To do:
Below are some entries. Copy each line in them that holds "Your".

Data records:
--- --- ---
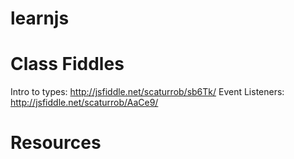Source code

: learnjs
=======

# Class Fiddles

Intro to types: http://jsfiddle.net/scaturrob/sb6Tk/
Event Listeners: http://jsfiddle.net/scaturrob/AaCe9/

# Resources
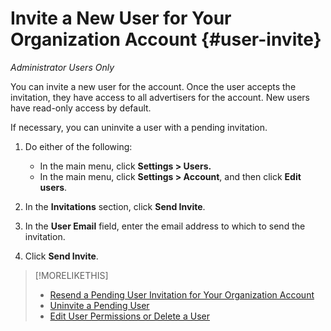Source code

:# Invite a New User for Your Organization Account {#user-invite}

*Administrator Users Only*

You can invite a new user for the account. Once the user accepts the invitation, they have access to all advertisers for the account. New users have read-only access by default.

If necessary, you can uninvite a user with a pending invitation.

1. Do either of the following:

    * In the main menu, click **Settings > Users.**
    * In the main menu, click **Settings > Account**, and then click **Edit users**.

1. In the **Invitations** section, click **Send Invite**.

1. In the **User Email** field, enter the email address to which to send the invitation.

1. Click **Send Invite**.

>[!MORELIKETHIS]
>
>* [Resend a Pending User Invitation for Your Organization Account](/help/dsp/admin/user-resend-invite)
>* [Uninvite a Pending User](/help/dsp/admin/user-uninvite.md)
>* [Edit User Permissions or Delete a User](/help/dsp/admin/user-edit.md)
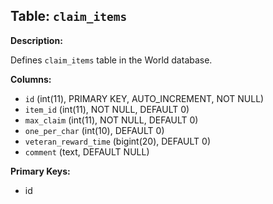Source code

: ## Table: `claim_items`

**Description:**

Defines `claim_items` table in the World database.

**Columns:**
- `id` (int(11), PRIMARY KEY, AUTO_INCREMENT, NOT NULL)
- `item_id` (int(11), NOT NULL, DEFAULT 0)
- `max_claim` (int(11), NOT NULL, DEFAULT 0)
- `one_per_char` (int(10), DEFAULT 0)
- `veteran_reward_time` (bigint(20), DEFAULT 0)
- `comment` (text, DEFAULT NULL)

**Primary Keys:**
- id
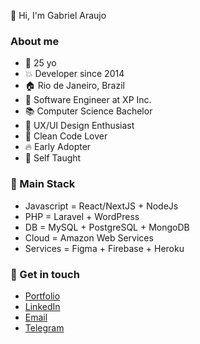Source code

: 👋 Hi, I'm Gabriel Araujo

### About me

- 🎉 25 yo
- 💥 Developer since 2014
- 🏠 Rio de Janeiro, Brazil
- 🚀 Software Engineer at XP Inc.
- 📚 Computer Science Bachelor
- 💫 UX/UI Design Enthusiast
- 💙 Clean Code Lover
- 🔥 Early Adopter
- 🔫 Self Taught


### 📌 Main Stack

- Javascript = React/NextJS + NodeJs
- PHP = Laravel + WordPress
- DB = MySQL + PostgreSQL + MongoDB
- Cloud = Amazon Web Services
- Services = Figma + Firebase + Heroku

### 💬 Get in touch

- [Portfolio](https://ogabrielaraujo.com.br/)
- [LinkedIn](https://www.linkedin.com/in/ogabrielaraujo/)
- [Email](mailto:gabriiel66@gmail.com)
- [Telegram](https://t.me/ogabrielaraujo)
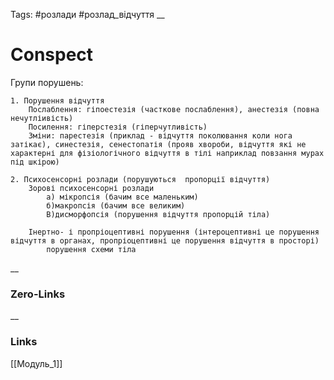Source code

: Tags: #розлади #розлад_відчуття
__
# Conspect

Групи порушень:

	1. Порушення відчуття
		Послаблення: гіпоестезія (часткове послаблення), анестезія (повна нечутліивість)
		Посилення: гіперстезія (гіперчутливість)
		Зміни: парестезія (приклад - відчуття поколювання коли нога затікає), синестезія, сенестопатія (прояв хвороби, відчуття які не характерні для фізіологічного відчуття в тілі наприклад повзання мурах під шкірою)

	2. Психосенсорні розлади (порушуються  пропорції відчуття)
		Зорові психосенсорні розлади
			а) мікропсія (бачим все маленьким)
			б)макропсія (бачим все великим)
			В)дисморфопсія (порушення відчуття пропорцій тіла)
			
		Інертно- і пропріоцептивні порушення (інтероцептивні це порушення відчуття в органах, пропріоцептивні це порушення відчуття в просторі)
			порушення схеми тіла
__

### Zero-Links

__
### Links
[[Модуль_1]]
--- --- ---
Reply:
:# Invite a New User for Your Organization Account {#user-invite}
>* [Resend a Pending User Invitation for Your Organization Account](/help/dsp/admin/user-resend-invite)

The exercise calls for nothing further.